CM: So the physical work will be one sculpture, but the NFTs feature a set of forms?
BXB: Yes, the idea was that you can see them kind of morph as it goes along with the soundtrack.
CM: Who did the sound component?
BXB: I was asking myself the question: “Why do NFTs have to be silent?” So it was important to me to include sound [in the work], so we composed the soundtrack with a leading Korean sound-house called The Limelight, and the visual production was done by a group called The Mill, which is a well-known special effects, advertising and CGI firm. You’ll see that [in terms of the materials, the first images that it starts out with are done in this] rough metal, like a base metal, and as we move through, it starts crisping up, and giving each piece more of a focus and greater detail. And then finally the metal washes over, in this case, what you’re seeing here is the silver.
CM: And there are four metals that a potential consumer of the NFT can choose from?
BXB: Yes, there is one in black steel, there’s copper, and then there is gold. And those are the very first NFTs that got dropped just today. There is a way to purchase them that is much more streamlined than most NFT marketplaces. It’s actually pretty cool because if you had a screen like this in your home you can go to their outlet called LG Art Lab, and there you can see my NFTs and buy them right from your home screen. So that was a big part of their concept—to broaden the reach of NFTs and their potential collectors. And that also appealed to me because over the years there have been really intelligent and interested people who have wanted to buy my work and haven’t been able to afford it and now with this series, with each of the NFTs priced at 1000 dollars, it’s a lot more affordable. Want to buy one?

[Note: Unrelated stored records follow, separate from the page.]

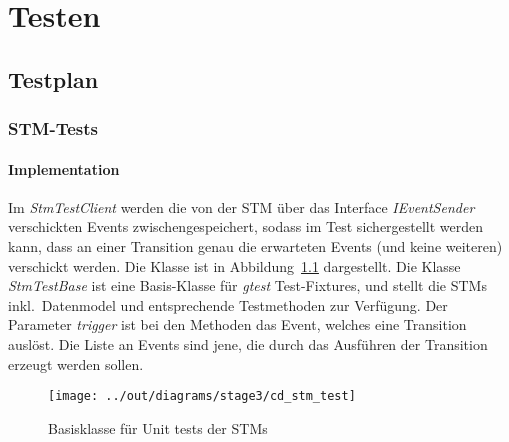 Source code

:\chapter{Testen}\label{ch:testen}



\section{Testplan}\label{sec:testplan}




\subsection{STM-Tests}\label{subsec:stm-tests}


\subsubsection{Implementation}
Im \textit{StmTestClient} werden die von der STM über das Interface \textit{IEventSender}
verschickten Events zwischengespeichert, sodass im Test
sichergestellt werden kann, dass an einer Transition genau die erwarteten Events (und keine weiteren)
verschickt werden.
Die Klasse ist in Abbildung~\ref{fig:cd_basis_stm_test} dargestellt.
Die Klasse \textit{StmTestBase} ist eine Basis-Klasse für \textit{gtest} Test-Fixtures,
und stellt die STMs inkl.\ Datenmodel und entsprechende Testmethoden zur Verfügung.
Der Parameter \textit{trigger} ist bei den Methoden das Event, welches eine Transition auslöst.
Die Liste an Events sind jene, die durch das Ausführen der Transition erzeugt werden sollen.

\begin{figure}[h]
    \centering
    \texttt{[image: ../out/diagrams/stage3/cd\_stm\_test]}
    \caption{Basisklasse für Unit tests der STMs}
    \label{fig:cd_basis_stm_test}
\end{figure}


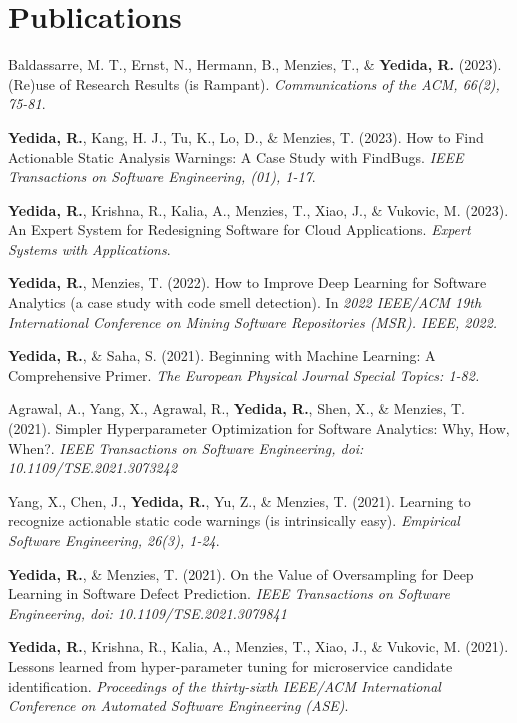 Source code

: \section{Publications}
 \resumeNumberedSubHeadingListStart
    \item
      {Baldassarre, M. T., Ernst, N., Hermann, B., Menzies, T., \& \textbf{Yedida, R.} (2023). (Re)use of Research Results (is Rampant). \textit{Communications of the ACM, 66(2), 75-81}.
      }
    \item
      {\textbf{Yedida, R.}, Kang, H. J., Tu, K., Lo, D., \& Menzies, T. (2023). How to Find Actionable Static Analysis Warnings: A Case Study with FindBugs. \textit{IEEE Transactions on Software Engineering, (01), 1-17}.}
    \item
      {\textbf{Yedida, R.}, Krishna, R., Kalia, A., Menzies, T., Xiao, J., \& Vukovic, M. (2023). An Expert System for Redesigning Software for Cloud Applications. \textit{Expert Systems with Applications}.}
    \item
      {\textbf{Yedida, R.}, Menzies, T. (2022). How to Improve Deep Learning for Software Analytics (a case study with code smell detection). In \textit{2022 IEEE/ACM 19th International Conference on Mining Software Repositories (MSR). IEEE, 2022.}}
    \item
      {\textbf{Yedida, R.}, \& Saha, S. (2021). Beginning with Machine Learning: A Comprehensive Primer. \textit{The European Physical Journal Special Topics: 1-82.}}
    \item
      {Agrawal, A., Yang, X., Agrawal, R., \textbf{Yedida, R.}, Shen, X., \& Menzies, T. (2021). Simpler Hyperparameter Optimization for Software Analytics: Why, How, When?. \textit{IEEE Transactions on Software Engineering, doi: 10.1109/TSE.2021.3073242}}
    \item
      {Yang, X., Chen, J., \textbf{Yedida, R.}, Yu, Z., \& Menzies, T. (2021). Learning to recognize actionable static code warnings (is intrinsically easy). \textit{Empirical Software Engineering, 26(3), 1-24}.}
    \item
      {\textbf{Yedida, R.}, \& Menzies, T. (2021). On the Value of Oversampling for Deep Learning in Software Defect Prediction. \textit{IEEE Transactions on Software Engineering, doi: 10.1109/TSE.2021.3079841}}
    \item
      {\textbf{Yedida, R.}, Krishna, R., Kalia, A., Menzies, T., Xiao, J., \& Vukovic, M. (2021). Lessons learned from hyper-parameter tuning for microservice candidate identification. \textit{Proceedings of the thirty-sixth IEEE/ACM International Conference on Automated Software Engineering (ASE)}.
      }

CM: Honestly, I still don’t know entirely what I make of this new frontier.
BXB: I’m skeptical!
CM: Yes, me too.
BXB: But my idea was just to go for it, and see what you can produce, and that’s the reason that I do anything that I do. I don’t ever have a vision and then think to myself, “How can I realize that?”
CM: You don’t?
BXB: No, I just think, “Let’s do this, and then let’s do that, let’s incorporate that and let’s see what it all ends up becoming.” Because if you’re going to try to create something new I think illustrating your vision is not the way to do it. I try to tell a very dense story through my work, so there are a lot of layers: this is not exactly a minimalist sculpture.
CM: So how do these other video works relate to the portrait of John Paul ll?
BXB: These are the new stone series where I’m taking it one step further. I’ve made sculptures that I could not ever realize in the real world. So there are several versions, this one that you’re seeing here is the jade. There is also one in ruby, one in sapphire, and the last one, which is a special edition, is honeycomb calcite.
CM: And how did you choose those materials? Do they have specific significance?
BXB: Well I chose the four colors: red, blue, green, and orange.
CM: So you weren’t choosing the colors or the stones based on any religious affiliation? At least to me, red certainly is a color that comes to mind when I think of the Catholic church and the symbolism of color that is often embedded within its imagery.
BXB: No, I didn’t have that in mind. But I like the idea of positing this crazy thing within the contemporary art context, I mean, you have to admit that if that actual sculpture were installed here in this art fair people would be looking at it and thinking, “What the hell is that doing here?” It’s clearly out of context!